Sonno, se è di scarsa qualità modifica la flora intestinale

Sonno - Se di scarsa qualità danneggia la flora intestinale

Sonno di scarsa qualità? La flora intestinale ne risente: lo confermano i ricercatori al termine di una recente indagine. I dettagli.

Sonno: una parola che, per tanti, equivale a ristoro e riposo, ma non per tutti, come sanno bene tutti coloro che soffrono d’insonnia: tuttavia, adesso sappiamo anche che il sonno di cattiva qualità va a modificare la flora intestinale, come confermato da una recente scoperta dei ricercatori della Uppsala University, in Svezia.

Gli esperti, infatti, hanno analizzato come esista una diretta correlazione tra la mancanza, appunto, di sonno e diverse modifiche alla flora intestinale, confermando ulteriormente – qualora ce ne fosse bisogno – come la mancanza di riposo sia deleteria per il corpo, che, lo ricordiamo, proprio per la mancanza delle adeguate ore di sonno si espone maggiormente, ad esempio, a diabete di tipo due, sovrappeso e obesità, oltre alle nuove, preoccupanti, scoperte in merito.

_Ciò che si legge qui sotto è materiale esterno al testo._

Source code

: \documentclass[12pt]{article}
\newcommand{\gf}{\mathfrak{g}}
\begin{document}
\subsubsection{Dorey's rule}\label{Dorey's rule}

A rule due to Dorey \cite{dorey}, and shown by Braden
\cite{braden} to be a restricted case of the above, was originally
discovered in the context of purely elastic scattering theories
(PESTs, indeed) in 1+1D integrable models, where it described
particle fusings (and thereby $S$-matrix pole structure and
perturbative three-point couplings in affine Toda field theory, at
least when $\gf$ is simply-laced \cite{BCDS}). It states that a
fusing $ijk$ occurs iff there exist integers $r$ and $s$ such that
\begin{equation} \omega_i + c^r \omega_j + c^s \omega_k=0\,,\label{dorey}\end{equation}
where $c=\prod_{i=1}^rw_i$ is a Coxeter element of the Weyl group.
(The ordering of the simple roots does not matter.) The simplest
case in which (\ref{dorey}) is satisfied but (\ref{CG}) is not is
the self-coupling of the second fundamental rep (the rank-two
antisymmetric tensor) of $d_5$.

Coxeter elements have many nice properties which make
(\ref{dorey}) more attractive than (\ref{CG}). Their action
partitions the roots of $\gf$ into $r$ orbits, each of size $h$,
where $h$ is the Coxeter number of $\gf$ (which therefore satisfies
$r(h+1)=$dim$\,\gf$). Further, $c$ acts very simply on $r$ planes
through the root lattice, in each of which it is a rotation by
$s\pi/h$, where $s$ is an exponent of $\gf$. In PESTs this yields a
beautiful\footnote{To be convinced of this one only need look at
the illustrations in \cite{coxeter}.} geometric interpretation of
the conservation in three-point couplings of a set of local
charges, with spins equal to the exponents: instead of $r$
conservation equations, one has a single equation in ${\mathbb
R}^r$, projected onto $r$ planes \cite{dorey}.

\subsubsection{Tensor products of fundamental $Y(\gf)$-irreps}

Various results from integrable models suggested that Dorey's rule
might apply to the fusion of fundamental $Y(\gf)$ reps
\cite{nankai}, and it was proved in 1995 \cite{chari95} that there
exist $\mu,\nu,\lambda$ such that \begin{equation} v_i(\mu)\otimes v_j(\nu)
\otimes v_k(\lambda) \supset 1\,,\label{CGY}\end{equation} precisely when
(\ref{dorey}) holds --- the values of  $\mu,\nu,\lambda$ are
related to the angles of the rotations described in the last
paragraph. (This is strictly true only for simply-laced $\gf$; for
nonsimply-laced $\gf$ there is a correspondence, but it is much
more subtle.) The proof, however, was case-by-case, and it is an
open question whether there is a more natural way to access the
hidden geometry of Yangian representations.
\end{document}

La conferma arriva proprio al termine di uno studio che ha visto protagonisti nove volontari, “costretti” a dormire, per due notti di fila, soltanto per quattro ore: dall’analisi della microfolora intestinale sono emersi dettagli a dir poco preoccupanti ed inquietanti, dal momento che proprio la microflora dei partecipanti al test aveva assunto le caratteristiche della microflora di persone affette da obesità! 

E non è neppure tutto, dal momento che, sempre per via della mancanza di sonno, è emerso che la sensibilità all’insulina dei volontari protagonisti del test si era diminuita del 20%, sebbene tale cifra possa, comunque, essere compatibile con la modifica della microflora di cui sopra.

Gli esperti, adesso, intendono “allargare” il test a gruppi più grandi di volontari e per tempi maggiori, così da comprendere ancora meglio quali conseguenze, sicuramente deleterie, apporta la mancanza di sonno al corpo umano: nell’attesa di scoprirlo, non dimentichiamoci di riposare adeguatamente… E ve lo dico io, che, mentre sto scrivendo quest’articolo, sto praticamente dormendo in piedi, visto che, in due giorni, avrò accumulato – si e no – nemmeno 10 ore di sonno!  :!!